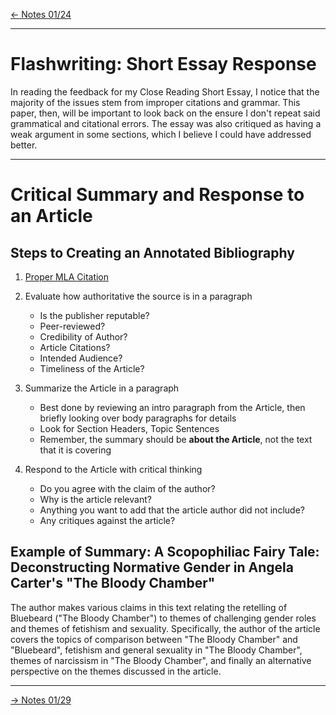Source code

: [\<- Notes 01/24](class_notes_01-24.md)

---

# Flashwriting: Short Essay Response

In reading the feedback for my Close Reading Short Essay, I notice that the majority of the issues stem from improper citations and grammar. This paper, then, will be important to look back on the ensure I don't repeat said grammatical and citational errors. The essay was also critiqued as having a weak argument in some sections, which I believe I could have addressed better.

---

# Critical Summary and Response to an Article

## Steps to Creating an Annotated Bibliography

1. [Proper MLA Citation](https://owl.purdue.edu/owl/research_and_citation/mla_style/mla_formatting_and_style_guide/mla_works_cited_electronic_sources.html)

2. Evaluate how authoritative the source is in a paragraph
	- Is the publisher reputable?
	- Peer-reviewed?
	- Credibility of Author?
	- Article Citations?
	- Intended Audience?
	- Timeliness of the Article?

3. Summarize the Article in a paragraph
	- Best done by reviewing an intro paragraph from the Article, then briefly looking over body paragraphs for details
	- Look for Section Headers, Topic Sentences
	- Remember, the summary should be **about the Article**, not the text that it is covering

4. Respond to the Article with critical thinking
	- Do you agree with the claim of the author?
	- Why is the article relevant?
	- Anything you want to add that the article author did not include?
	- Any critiques against the article?

## Example of Summary: A Scopophiliac Fairy Tale: Deconstructing Normative Gender in Angela Carter's "The Bloody Chamber"

The author makes various claims in this text relating the retelling of Bluebeard ("The Bloody Chamber") to themes of challenging gender roles and themes of fetishism and sexuality.  Specifically, the author of the article covers the topics of comparison between "The Bloody Chamber" and "Bluebeard",  fetishism and general sexuality in "The Bloody Chamber", themes of narcissism in "The Bloody Chamber", and finally an alternative perspective on the themes discussed in the article.

---

[-> Notes 01/29](class_notes_01-29.md)
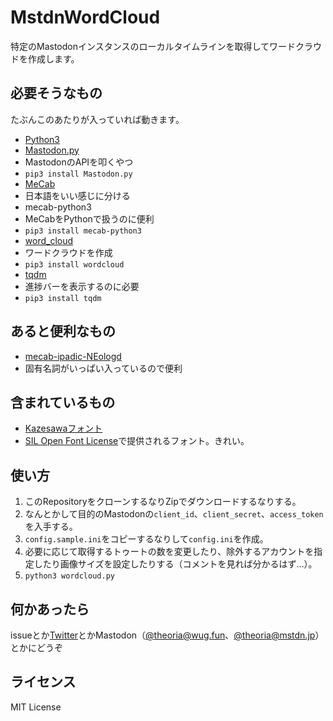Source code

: # MstdnWordCloud

特定のMastodonインスタンスのローカルタイムラインを取得してワードクラウドを作成します。

## 必要そうなもの
たぶんこのあたりが入っていれば動きます。
- [Python3](https://www.python.org/)
- [Mastodon.py](https://github.com/halcy/Mastodon.py)
 - MastodonのAPIを叩くやつ
 - <code>pip3 install Mastodon.py</code>
- [MeCab](http://taku910.github.io/mecab/)
 - 日本語をいい感じに分ける
- mecab-python3
 - MeCabをPythonで扱うのに便利
 - <code>pip3 install mecab-python3</code>
- [word_cloud](https://github.com/amueller/word_cloud)
 - ワードクラウドを作成
 - <code>pip3 install wordcloud</code>
- [tqdm](https://github.com/tqdm/tqdm)
 - 進捗バーを表示するのに必要
 - <code>pip3 install tqdm</code>

## あると便利なもの
- [mecab-ipadic-NEologd](https://github.com/neologd/mecab-ipadic-neologd)
 - 固有名詞がいっぱい入っているので便利

## 含まれているもの
- [Kazesawaフォント](https://kazesawa.github.io/)
 - [SIL Open Font License](http://scripts.sil.org/OFL)で提供されるフォント。きれい。

## 使い方
1. このRepositoryをクローンするなりZipでダウンロードするなりする。
1. なんとかして目的のMastodonの<code>client_id</code>、<code>client_secret</code>、<code>access_token</code>を入手する。
1. <code>config.sample.ini</code>をコピーするなりして<code>config.ini</code>を作成。
1. 必要に応じて取得するトゥートの数を変更したり、除外するアカウントを指定したり画像サイズを設定したりする（コメントを見れば分かるはず…）。
1. <code>python3 wordcloud.py</code>

## 何かあったら
issueとか[Twitter](https://twitter.com/_theoria)とかMastodon（[@theoria@wug.fun](https://wug.fun/@theoria)、[@theoria@mstdn.jp](https://mstdn.jp/@theoria)）とかにどうぞ

## ライセンス
MIT License
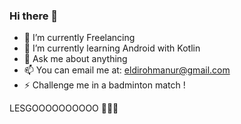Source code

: ### Hi there 👋

- 🔭 I’m currently Freelancing
- 🌱 I’m currently learning Android with Kotlin
- 💬 Ask me about anything
- 📫 You can email me at: eldirohmanur@gmail.com
- ⚡ Challenge me in a badminton match !

LESGOOOOOOOOOO 🎈🎈🎈

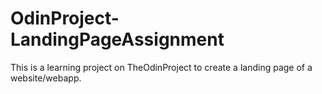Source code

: # OdinProject-LandingPageAssignment

This is a learning project on TheOdinProject to create a landing page of a website/webapp.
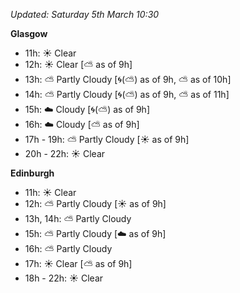 *Updated: Saturday 5th March 10:30*

**Glasgow**

* 11h: :sunny: Clear
* 12h: :sunny: Clear [:partly_sunny: as of 9h]
* 13h: :partly_sunny: Partly Cloudy [:cyclone:(:partly_sunny:) as of 9h, :partly_sunny: as of 10h]
* 14h: :partly_sunny: Partly Cloudy [:cyclone:(:partly_sunny:) as of 9h, :partly_sunny: as of 11h]
* 15h: :cloud: Cloudy [:cyclone:(:partly_sunny:) as of 9h]
* 16h: :cloud: Cloudy [:partly_sunny: as of 9h]
* 17h - 19h: :partly_sunny: Partly Cloudy [:sunny: as of 9h]
* 20h - 22h: :sunny: Clear

**Edinburgh**

* 11h: :sunny: Clear
* 12h: :partly_sunny: Partly Cloudy [:sunny: as of 9h]
* 13h, 14h: :partly_sunny: Partly Cloudy
* 15h: :partly_sunny: Partly Cloudy [:cloud: as of 9h]
* 16h: :partly_sunny: Partly Cloudy
* 17h: :sunny: Clear [:partly_sunny: as of 9h]
* 18h - 22h: :sunny: Clear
━━━━━━━━━━━━━━━━━━━━
PROBLEM STATEMENT -
Without including any picture, print every record exactly as written above.

SOLUTION FOR THIS EXERCISE -
Source code

: [\<- Notes 01/24](class_notes_01-24.md)

---

# Flashwriting: Short Essay Response

In reading the feedback for my Close Reading Short Essay, I notice that the majority of the issues stem from improper citations and grammar. This paper, then, will be important to look back on the ensure I don't repeat said grammatical and citational errors. The essay was also critiqued as having a weak argument in some sections, which I believe I could have addressed better.

---

# Critical Summary and Response to an Article

## Steps to Creating an Annotated Bibliography

1. [Proper MLA Citation](https://owl.purdue.edu/owl/research_and_citation/mla_style/mla_formatting_and_style_guide/mla_works_cited_electronic_sources.html)

2. Evaluate how authoritative the source is in a paragraph
	- Is the publisher reputable?
	- Peer-reviewed?
	- Credibility of Author?
	- Article Citations?
	- Intended Audience?
	- Timeliness of the Article?

3. Summarize the Article in a paragraph
	- Best done by reviewing an intro paragraph from the Article, then briefly looking over body paragraphs for details
	- Look for Section Headers, Topic Sentences
	- Remember, the summary should be **about the Article**, not the text that it is covering

4. Respond to the Article with critical thinking
	- Do you agree with the claim of the author?
	- Why is the article relevant?
	- Anything you want to add that the article author did not include?
	- Any critiques against the article?

## Example of Summary: A Scopophiliac Fairy Tale: Deconstructing Normative Gender in Angela Carter's "The Bloody Chamber"

The author makes various claims in this text relating the retelling of Bluebeard ("The Bloody Chamber") to themes of challenging gender roles and themes of fetishism and sexuality.  Specifically, the author of the article covers the topics of comparison between "The Bloody Chamber" and "Bluebeard",  fetishism and general sexuality in "The Bloody Chamber", themes of narcissism in "The Bloody Chamber", and finally an alternative perspective on the themes discussed in the article.

---

[-> Notes 01/29](class_notes_01-29.md)
Source code

: # MstdnWordCloud

特定のMastodonインスタンスのローカルタイムラインを取得してワードクラウドを作成します。

## 必要そうなもの
たぶんこのあたりが入っていれば動きます。
- [Python3](https://www.python.org/)
- [Mastodon.py](https://github.com/halcy/Mastodon.py)
 - MastodonのAPIを叩くやつ
 - <code>pip3 install Mastodon.py</code>
- [MeCab](http://taku910.github.io/mecab/)
 - 日本語をいい感じに分ける
- mecab-python3
 - MeCabをPythonで扱うのに便利
 - <code>pip3 install mecab-python3</code>
- [word_cloud](https://github.com/amueller/word_cloud)
 - ワードクラウドを作成
 - <code>pip3 install wordcloud</code>
- [tqdm](https://github.com/tqdm/tqdm)
 - 進捗バーを表示するのに必要
 - <code>pip3 install tqdm</code>

## あると便利なもの
- [mecab-ipadic-NEologd](https://github.com/neologd/mecab-ipadic-neologd)
 - 固有名詞がいっぱい入っているので便利

## 含まれているもの
- [Kazesawaフォント](https://kazesawa.github.io/)
 - [SIL Open Font License](http://scripts.sil.org/OFL)で提供されるフォント。きれい。

## 使い方
1. このRepositoryをクローンするなりZipでダウンロードするなりする。
1. なんとかして目的のMastodonの<code>client_id</code>、<code>client_secret</code>、<code>access_token</code>を入手する。
1. <code>config.sample.ini</code>をコピーするなりして<code>config.ini</code>を作成。
1. 必要に応じて取得するトゥートの数を変更したり、除外するアカウントを指定したり画像サイズを設定したりする（コメントを見れば分かるはず…）。
1. <code>python3 wordcloud.py</code>

## 何かあったら
issueとか[Twitter](https://twitter.com/_theoria)とかMastodon（[@theoria@wug.fun](https://wug.fun/@theoria)、[@theoria@mstdn.jp](https://mstdn.jp/@theoria)）とかにどうぞ

## ライセンス
MIT License
Source code

: ### Hi there 👋

- 🔭 I’m currently Freelancing
- 🌱 I’m currently learning Android with Kotlin
- 💬 Ask me about anything
- 📫 You can email me at: eldirohmanur@gmail.com
- ⚡ Challenge me in a badminton match !

LESGOOOOOOOOOO 🎈🎈🎈

Source code

: # OdinProject-LandingPageAssignment

This is a learning project on TheOdinProject to create a landing page of a website/webapp.
 *Updated: Saturday 5th March 10:30*

**Glasgow**

* 11h: :sunny: Clear
* 12h: :sunny: Clear [:partly_sunny: as of 9h]
* 13h: :partly_sunny: Partly Cloudy [:cyclone:(:partly_sunny:) as of 9h, :partly_sunny: as of 10h]
* 14h: :partly_sunny: Partly Cloudy [:cyclone:(:partly_sunny:) as of 9h, :partly_sunny: as of 11h]
* 15h: :cloud: Cloudy [:cyclone:(:partly_sunny:) as of 9h]
* 16h: :cloud: Cloudy [:partly_sunny: as of 9h]
* 17h - 19h: :partly_sunny: Partly Cloudy [:sunny: as of 9h]
* 20h - 22h: :sunny: Clear

**Edinburgh**

* 11h: :sunny: Clear
* 12h: :partly_sunny: Partly Cloudy [:sunny: as of 9h]
* 13h, 14h: :partly_sunny: Partly Cloudy
* 15h: :partly_sunny: Partly Cloudy [:cloud: as of 9h]
* 16h: :partly_sunny: Partly Cloudy
* 17h: :sunny: Clear [:partly_sunny: as of 9h]
* 18h - 22h: :sunny: Clear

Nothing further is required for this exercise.